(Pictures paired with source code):
----------------------------------------
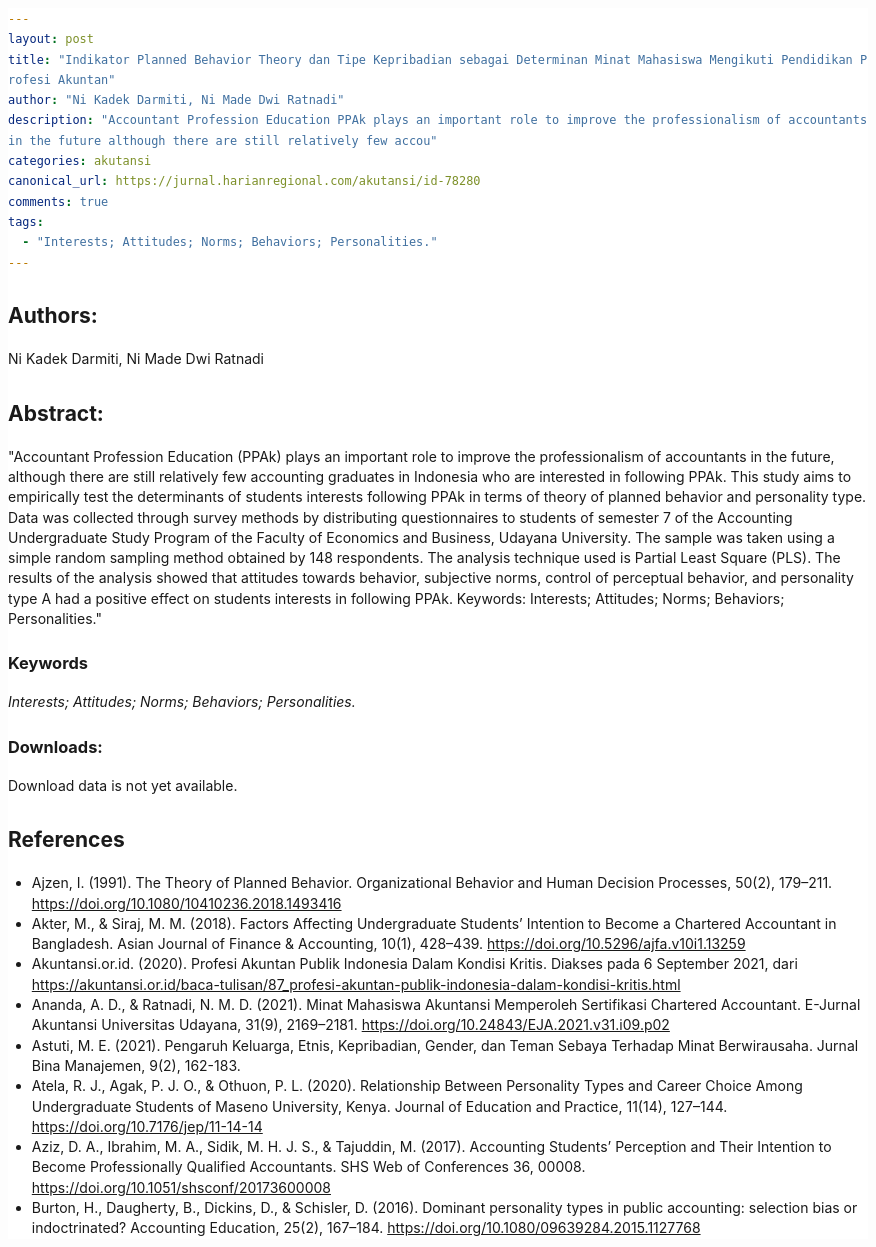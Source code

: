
 ```yaml
---
layout: post
title: "Indikator Planned Behavior Theory dan Tipe Kepribadian sebagai Determinan Minat Mahasiswa Mengikuti Pendidikan Profesi Akuntan"
author: "Ni Kadek Darmiti, Ni Made Dwi Ratnadi"
description: "Accountant Profession Education PPAk plays an important role to improve the professionalism of accountants in the future although there are still relatively few accou"
categories: akutansi
canonical_url: https://jurnal.harianregional.com/akutansi/id-78280
comments: true
tags:
  - "Interests; Attitudes; Norms; Behaviors; Personalities."
---
```


## Authors:
Ni Kadek Darmiti, Ni Made Dwi Ratnadi

## Abstract:
"Accountant Profession Education (PPAk) plays an important role to improve the professionalism of accountants in the future, although there are still relatively few accounting graduates in Indonesia who are interested in following PPAk. This study aims to empirically test the determinants of students interests following PPAk in terms of theory of planned behavior and personality type. Data was collected through survey methods by distributing questionnaires to students of semester 7 of the Accounting Undergraduate Study Program of the Faculty of Economics and Business, Udayana University. The sample was taken using a simple random sampling method obtained by 148 respondents. The analysis technique used is Partial Least Square (PLS). The results of the analysis showed that attitudes towards behavior, subjective norms, control of perceptual behavior, and personality type A had a positive effect on students interests in following PPAk. Keywords: Interests; Attitudes; Norms; Behaviors; Personalities."

### Keywords
*Interests; Attitudes; Norms; Behaviors; Personalities.*

### Downloads:
Download data is not yet available.

## References
- Ajzen, I. (1991). The Theory of Planned Behavior. Organizational Behavior and Human Decision Processes, 50(2), 179–211. https://doi.org/10.1080/10410236.2018.1493416
- Akter, M., & Siraj, M. M. (2018). Factors Affecting Undergraduate Students’ Intention to Become a Chartered Accountant in Bangladesh. Asian Journal of Finance & Accounting, 10(1), 428–439. https://doi.org/10.5296/ajfa.v10i1.13259
- Akuntansi.or.id. (2020). Profesi Akuntan Publik Indonesia Dalam Kondisi Kritis. Diakses pada 6 September 2021, dari https://akuntansi.or.id/baca-tulisan/87_profesi-akuntan-publik-indonesia-dalam-kondisi-kritis.html
- Ananda, A. D., & Ratnadi, N. M. D. (2021). Minat Mahasiswa Akuntansi Memperoleh Sertifikasi Chartered Accountant. E-Jurnal Akuntansi Universitas Udayana, 31(9), 2169–2181. https://doi.org/10.24843/EJA.2021.v31.i09.p02
- Astuti, M. E. (2021). Pengaruh Keluarga, Etnis, Kepribadian, Gender, dan Teman Sebaya Terhadap Minat Berwirausaha. Jurnal Bina Manajemen, 9(2), 162-183.
- Atela, R. J., Agak, P. J. O., & Othuon, P. L. (2020). Relationship Between Personality Types and Career Choice Among Undergraduate Students of Maseno University, Kenya. Journal of Education and Practice, 11(14), 127–144. https://doi.org/10.7176/jep/11-14-14
- Aziz, D. A., Ibrahim, M. A., Sidik, M. H. J. S., & Tajuddin, M. (2017). Accounting Students’ Perception and Their Intention to Become Professionally Qualified Accountants. SHS Web of Conferences 36, 00008. https://doi.org/10.1051/shsconf/20173600008
- Burton, H., Daugherty, B., Dickins, D., & Schisler, D. (2016). Dominant personality types in public accounting: selection bias or indoctrinated? Accounting Education, 25(2), 167–184. https://doi.org/10.1080/09639284.2015.1127768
----------------------------------------
(Your task): Locate the lines above that contain "Kepribadian" and copy them.

(Result of this exercise):
title: "Indikator Planned Behavior Theory dan Tipe Kepribadian sebagai Determinan Minat Mahasiswa Mengikuti Pendidikan Profesi Akuntan"
- Astuti, M. E. (2021). Pengaruh Keluarga, Etnis, Kepribadian, Gender, dan Teman Sebaya Terhadap Minat Berwirausaha. Jurnal Bina Manajemen, 9(2), 162-183.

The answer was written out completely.